In general, C++ offers better high-end performance, at the cost of increased user effort (memory must be handled manually, and the C++ compiler does not do much to ensure user code will not crash at runtime). Java and Python offer lesser performance, but much greater convenience. Python users should take care to test their program to ensure that typos and other issues don’t cause robot crashes, as Python is interpreted. New/inexperienced users are encouraged to use Java.
Source code and documentation¶
WPILib is an open-source library - the C++ and Java source code is in the allwpilib mono-repo and python source code is in the mostrobotpy mono-repo. The Java and C++ source code can be found in the WPILibJ and WPILibC source directories:
The Java and C++ source code can be found in the WPILibJ and WPILibC source directories:
While users are strongly encouraged to read the source code to resolve detailed questions about library functionality, more-concise documentation can be found on the official documentation pages for WPILibJ and WPILibC and RobotPy:
Development Timeline¶
WPILib development happens on branches for individual years, as opposed to one main branch. Development and support for both FRC and FTC happen during different periods to support both FRC and FTC needs. These periods overlap with each other between years, so the following timeline visualizes these overlapping periods to make it easy to understand.

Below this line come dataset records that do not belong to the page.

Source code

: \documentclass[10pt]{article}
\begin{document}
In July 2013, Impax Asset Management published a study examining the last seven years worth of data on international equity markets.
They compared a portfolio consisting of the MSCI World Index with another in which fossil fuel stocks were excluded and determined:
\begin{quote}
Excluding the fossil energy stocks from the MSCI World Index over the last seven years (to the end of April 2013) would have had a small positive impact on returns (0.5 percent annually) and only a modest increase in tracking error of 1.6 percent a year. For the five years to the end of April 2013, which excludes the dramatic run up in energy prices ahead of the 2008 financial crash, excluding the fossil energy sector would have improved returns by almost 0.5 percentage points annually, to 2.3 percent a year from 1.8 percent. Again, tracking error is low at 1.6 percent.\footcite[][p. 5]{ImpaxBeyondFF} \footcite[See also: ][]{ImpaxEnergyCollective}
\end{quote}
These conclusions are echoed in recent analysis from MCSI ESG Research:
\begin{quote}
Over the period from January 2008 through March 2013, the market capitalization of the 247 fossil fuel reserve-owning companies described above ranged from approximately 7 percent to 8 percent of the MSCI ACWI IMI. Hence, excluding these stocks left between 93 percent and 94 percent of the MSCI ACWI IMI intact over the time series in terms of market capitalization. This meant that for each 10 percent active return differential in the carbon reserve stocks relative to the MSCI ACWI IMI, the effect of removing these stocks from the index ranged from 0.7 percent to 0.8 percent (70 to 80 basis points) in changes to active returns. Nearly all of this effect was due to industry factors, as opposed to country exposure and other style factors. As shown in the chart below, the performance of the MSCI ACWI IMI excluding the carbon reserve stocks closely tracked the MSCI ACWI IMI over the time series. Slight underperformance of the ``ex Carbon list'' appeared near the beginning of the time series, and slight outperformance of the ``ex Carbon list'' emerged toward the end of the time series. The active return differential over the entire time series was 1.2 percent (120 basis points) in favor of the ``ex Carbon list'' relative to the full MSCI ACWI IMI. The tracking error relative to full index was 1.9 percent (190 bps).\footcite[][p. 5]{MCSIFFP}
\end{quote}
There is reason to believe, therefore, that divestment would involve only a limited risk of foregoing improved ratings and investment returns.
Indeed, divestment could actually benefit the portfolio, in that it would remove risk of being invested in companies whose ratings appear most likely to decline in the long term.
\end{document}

For year N, WPILib will create a branch during year N - 1, and actively do development on it until around October of year N - 1, when it enters the beta testing period for FRC, which continues until FRC Kickoff for year N, which is when the first stable release is published. FRC will receive active support until the FIRST Championship ends, which then begins the FTC beta testing period, which lasts until FTC Kickoff in September of year N. FTC will then receive active support until the next FIRST Championship ends of year N + 1, and then the branch will no longer be supported.
Platform Support¶
As a broad rule, WPILib only supports OSes that the OS developer still supports. In general, OS requirements are driven by OS developer support and C++ compiler feature support. Per the WPILib roadmap, we want to closely track future evolution of the supported languages, which often means new C++ features are adopted as soon as all supported platforms have compilers that support it. WPILib may continue to build for unsupported platforms, but no official support will be guaranteed, and if newer C++ features are only available in newer OSes, we can choose to adopt them and older OSes with compilers that lack support will no longer be able to build WPILib.
Windows Support¶
Only 64-bit Windows 11 versions still in support by Microsoft will be supported.
macOS Support¶
Apple generally keeps the last three macOS versions in support, and releases a new version annually, so WPILib also only supports the last three macOS versions.
Linux Support¶
For Linux, we follow the Debian release cycle. Debian releases a new version every two years. The version released two summers before a year’s release will become the minimum required OS for that year. This also aligns with Ubuntu LTS releases, so only the last Ubuntu LTS will be supported at a given time.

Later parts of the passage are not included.